## Task instructions
All lines of the following material must be written out exactly as they appear.

## Given entries
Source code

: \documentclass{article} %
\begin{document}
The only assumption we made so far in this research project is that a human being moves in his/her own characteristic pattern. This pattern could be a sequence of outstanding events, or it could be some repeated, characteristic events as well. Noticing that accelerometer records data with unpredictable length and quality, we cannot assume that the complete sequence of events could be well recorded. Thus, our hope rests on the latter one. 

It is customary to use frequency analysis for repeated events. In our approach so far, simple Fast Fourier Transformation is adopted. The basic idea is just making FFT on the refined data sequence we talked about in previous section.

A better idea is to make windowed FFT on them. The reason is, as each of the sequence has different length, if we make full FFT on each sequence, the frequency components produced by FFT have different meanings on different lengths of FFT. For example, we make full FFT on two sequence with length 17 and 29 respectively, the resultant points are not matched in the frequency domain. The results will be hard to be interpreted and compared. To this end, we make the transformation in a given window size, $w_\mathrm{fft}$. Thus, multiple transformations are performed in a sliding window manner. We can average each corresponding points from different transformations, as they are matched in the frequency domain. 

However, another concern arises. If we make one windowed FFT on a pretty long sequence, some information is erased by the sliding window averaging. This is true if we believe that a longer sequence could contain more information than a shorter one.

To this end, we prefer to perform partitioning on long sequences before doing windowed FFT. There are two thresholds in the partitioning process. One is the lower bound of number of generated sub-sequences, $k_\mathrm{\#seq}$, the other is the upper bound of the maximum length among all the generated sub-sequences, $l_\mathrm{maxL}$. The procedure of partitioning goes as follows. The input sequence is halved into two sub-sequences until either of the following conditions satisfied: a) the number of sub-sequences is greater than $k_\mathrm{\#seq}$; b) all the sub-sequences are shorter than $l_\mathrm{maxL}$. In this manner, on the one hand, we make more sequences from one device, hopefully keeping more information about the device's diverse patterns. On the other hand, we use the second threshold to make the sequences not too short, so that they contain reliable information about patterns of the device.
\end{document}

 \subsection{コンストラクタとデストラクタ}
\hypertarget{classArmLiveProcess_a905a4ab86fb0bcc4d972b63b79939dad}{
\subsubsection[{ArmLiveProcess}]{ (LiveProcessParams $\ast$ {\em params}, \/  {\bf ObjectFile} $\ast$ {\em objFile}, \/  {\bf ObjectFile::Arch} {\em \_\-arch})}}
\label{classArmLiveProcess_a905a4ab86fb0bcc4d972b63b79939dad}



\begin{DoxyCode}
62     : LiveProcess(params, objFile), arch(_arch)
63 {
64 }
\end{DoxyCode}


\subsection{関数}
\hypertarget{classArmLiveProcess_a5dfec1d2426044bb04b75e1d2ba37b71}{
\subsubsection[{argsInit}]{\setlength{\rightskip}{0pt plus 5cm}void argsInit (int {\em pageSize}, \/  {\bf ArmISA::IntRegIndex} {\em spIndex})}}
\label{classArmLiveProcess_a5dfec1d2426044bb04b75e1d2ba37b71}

## Answer section
Source code

: \documentclass{article} %
\begin{document}
The only assumption we made so far in this research project is that a human being moves in his/her own characteristic pattern. This pattern could be a sequence of outstanding events, or it could be some repeated, characteristic events as well. Noticing that accelerometer records data with unpredictable length and quality, we cannot assume that the complete sequence of events could be well recorded. Thus, our hope rests on the latter one. 

It is customary to use frequency analysis for repeated events. In our approach so far, simple Fast Fourier Transformation is adopted. The basic idea is just making FFT on the refined data sequence we talked about in previous section.

A better idea is to make windowed FFT on them. The reason is, as each of the sequence has different length, if we make full FFT on each sequence, the frequency components produced by FFT have different meanings on different lengths of FFT. For example, we make full FFT on two sequence with length 17 and 29 respectively, the resultant points are not matched in the frequency domain. The results will be hard to be interpreted and compared. To this end, we make the transformation in a given window size, $w_\mathrm{fft}$. Thus, multiple transformations are performed in a sliding window manner. We can average each corresponding points from different transformations, as they are matched in the frequency domain. 

However, another concern arises. If we make one windowed FFT on a pretty long sequence, some information is erased by the sliding window averaging. This is true if we believe that a longer sequence could contain more information than a shorter one.

To this end, we prefer to perform partitioning on long sequences before doing windowed FFT. There are two thresholds in the partitioning process. One is the lower bound of number of generated sub-sequences, $k_\mathrm{\#seq}$, the other is the upper bound of the maximum length among all the generated sub-sequences, $l_\mathrm{maxL}$. The procedure of partitioning goes as follows. The input sequence is halved into two sub-sequences until either of the following conditions satisfied: a) the number of sub-sequences is greater than $k_\mathrm{\#seq}$; b) all the sub-sequences are shorter than $l_\mathrm{maxL}$. In this manner, on the one hand, we make more sequences from one device, hopefully keeping more information about the device's diverse patterns. On the other hand, we use the second threshold to make the sequences not too short, so that they contain reliable information about patterns of the device.
\end{document}

 \subsection{コンストラクタとデストラクタ}
\hypertarget{classArmLiveProcess_a905a4ab86fb0bcc4d972b63b79939dad}{
\subsubsection[{ArmLiveProcess}]{ (LiveProcessParams $\ast$ {\em params}, \/  {\bf ObjectFile} $\ast$ {\em objFile}, \/  {\bf ObjectFile::Arch} {\em \_\-arch})}}
\label{classArmLiveProcess_a905a4ab86fb0bcc4d972b63b79939dad}



\begin{DoxyCode}
62     : LiveProcess(params, objFile), arch(_arch)
63 {
64 }
\end{DoxyCode}


\subsection{関数}
\hypertarget{classArmLiveProcess_a5dfec1d2426044bb04b75e1d2ba37b71}{
\subsubsection[{argsInit}]{\setlength{\rightskip}{0pt plus 5cm}void argsInit (int {\em pageSize}, \/  {\bf ArmISA::IntRegIndex} {\em spIndex})}}
\label{classArmLiveProcess_a5dfec1d2426044bb04b75e1d2ba37b71}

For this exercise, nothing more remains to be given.